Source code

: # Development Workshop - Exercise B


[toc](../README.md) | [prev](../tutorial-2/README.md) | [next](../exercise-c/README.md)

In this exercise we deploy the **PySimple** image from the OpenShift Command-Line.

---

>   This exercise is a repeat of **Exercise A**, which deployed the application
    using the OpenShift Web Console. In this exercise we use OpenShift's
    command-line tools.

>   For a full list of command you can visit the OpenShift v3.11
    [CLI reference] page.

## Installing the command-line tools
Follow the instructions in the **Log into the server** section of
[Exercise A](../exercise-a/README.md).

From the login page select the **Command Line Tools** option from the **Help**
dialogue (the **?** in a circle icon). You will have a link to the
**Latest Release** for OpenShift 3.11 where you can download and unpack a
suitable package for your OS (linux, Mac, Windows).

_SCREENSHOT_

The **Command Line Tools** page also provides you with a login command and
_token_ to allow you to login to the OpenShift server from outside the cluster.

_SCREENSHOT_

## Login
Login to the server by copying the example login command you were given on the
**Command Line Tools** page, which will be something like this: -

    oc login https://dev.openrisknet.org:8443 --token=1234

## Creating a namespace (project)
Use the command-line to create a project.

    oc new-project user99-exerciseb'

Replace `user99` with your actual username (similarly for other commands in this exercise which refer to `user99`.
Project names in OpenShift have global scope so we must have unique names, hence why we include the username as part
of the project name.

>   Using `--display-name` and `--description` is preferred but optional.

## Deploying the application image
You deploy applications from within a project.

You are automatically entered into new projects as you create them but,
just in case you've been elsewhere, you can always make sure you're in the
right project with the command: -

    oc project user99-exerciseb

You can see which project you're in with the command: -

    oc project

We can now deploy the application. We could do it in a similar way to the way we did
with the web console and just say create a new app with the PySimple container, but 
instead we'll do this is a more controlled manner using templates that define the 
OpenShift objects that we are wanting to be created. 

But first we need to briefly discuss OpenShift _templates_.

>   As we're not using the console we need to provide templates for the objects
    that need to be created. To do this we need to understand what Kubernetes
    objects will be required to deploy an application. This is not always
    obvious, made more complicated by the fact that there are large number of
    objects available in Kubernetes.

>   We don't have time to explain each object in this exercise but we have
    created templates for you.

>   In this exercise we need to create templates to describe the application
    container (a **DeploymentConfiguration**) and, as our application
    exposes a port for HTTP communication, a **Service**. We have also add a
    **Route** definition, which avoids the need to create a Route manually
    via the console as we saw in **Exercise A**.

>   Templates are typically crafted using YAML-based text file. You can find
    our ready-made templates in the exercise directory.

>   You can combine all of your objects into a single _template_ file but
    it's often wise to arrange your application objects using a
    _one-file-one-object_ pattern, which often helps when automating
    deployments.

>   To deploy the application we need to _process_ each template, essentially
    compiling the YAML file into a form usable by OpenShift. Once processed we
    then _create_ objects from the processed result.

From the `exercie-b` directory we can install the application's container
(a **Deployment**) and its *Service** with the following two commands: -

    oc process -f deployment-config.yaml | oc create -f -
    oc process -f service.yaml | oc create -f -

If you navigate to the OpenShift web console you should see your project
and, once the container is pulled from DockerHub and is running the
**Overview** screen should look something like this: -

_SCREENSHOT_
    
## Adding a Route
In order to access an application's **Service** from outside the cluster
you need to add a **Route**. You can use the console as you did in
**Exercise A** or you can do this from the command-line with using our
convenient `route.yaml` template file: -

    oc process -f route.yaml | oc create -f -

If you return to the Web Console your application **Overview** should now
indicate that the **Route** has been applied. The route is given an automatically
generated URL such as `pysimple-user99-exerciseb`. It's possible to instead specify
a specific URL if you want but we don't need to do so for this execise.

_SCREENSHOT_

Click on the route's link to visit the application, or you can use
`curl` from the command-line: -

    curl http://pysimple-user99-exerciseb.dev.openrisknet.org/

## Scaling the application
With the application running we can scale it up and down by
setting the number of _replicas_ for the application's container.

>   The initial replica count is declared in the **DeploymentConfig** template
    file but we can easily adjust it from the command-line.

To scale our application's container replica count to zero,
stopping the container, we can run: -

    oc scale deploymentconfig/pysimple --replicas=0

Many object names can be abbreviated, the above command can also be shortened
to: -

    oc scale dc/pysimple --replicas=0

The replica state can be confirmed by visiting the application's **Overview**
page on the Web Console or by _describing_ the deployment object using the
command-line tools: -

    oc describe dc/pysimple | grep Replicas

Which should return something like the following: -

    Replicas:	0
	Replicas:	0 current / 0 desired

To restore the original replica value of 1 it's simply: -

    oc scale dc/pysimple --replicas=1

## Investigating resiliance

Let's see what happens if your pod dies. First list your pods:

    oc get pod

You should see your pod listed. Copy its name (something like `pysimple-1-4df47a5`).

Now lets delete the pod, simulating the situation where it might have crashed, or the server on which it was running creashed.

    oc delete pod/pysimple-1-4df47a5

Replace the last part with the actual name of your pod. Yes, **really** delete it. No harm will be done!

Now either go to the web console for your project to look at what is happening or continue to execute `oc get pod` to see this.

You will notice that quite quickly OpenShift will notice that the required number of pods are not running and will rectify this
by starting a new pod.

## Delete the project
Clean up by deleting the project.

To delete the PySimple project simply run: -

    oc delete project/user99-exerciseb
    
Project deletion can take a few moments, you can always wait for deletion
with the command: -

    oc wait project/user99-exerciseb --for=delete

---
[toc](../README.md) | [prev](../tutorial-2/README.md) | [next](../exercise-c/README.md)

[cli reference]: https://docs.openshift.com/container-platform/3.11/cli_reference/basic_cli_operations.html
########
» ACTIVITY: Among the lines above, repeat exactly those from the line with "compiling the YAML" to the line with "(a **Deployment**) and", counting both ends.

» EXERCISE RESULT:
    compiling the YAML file into a form usable by OpenShift. Once processed we
    then _create_ objects from the processed result.

From the `exercie-b` directory we can install the application's container
(a **Deployment**) and its *Service** with the following two commands: -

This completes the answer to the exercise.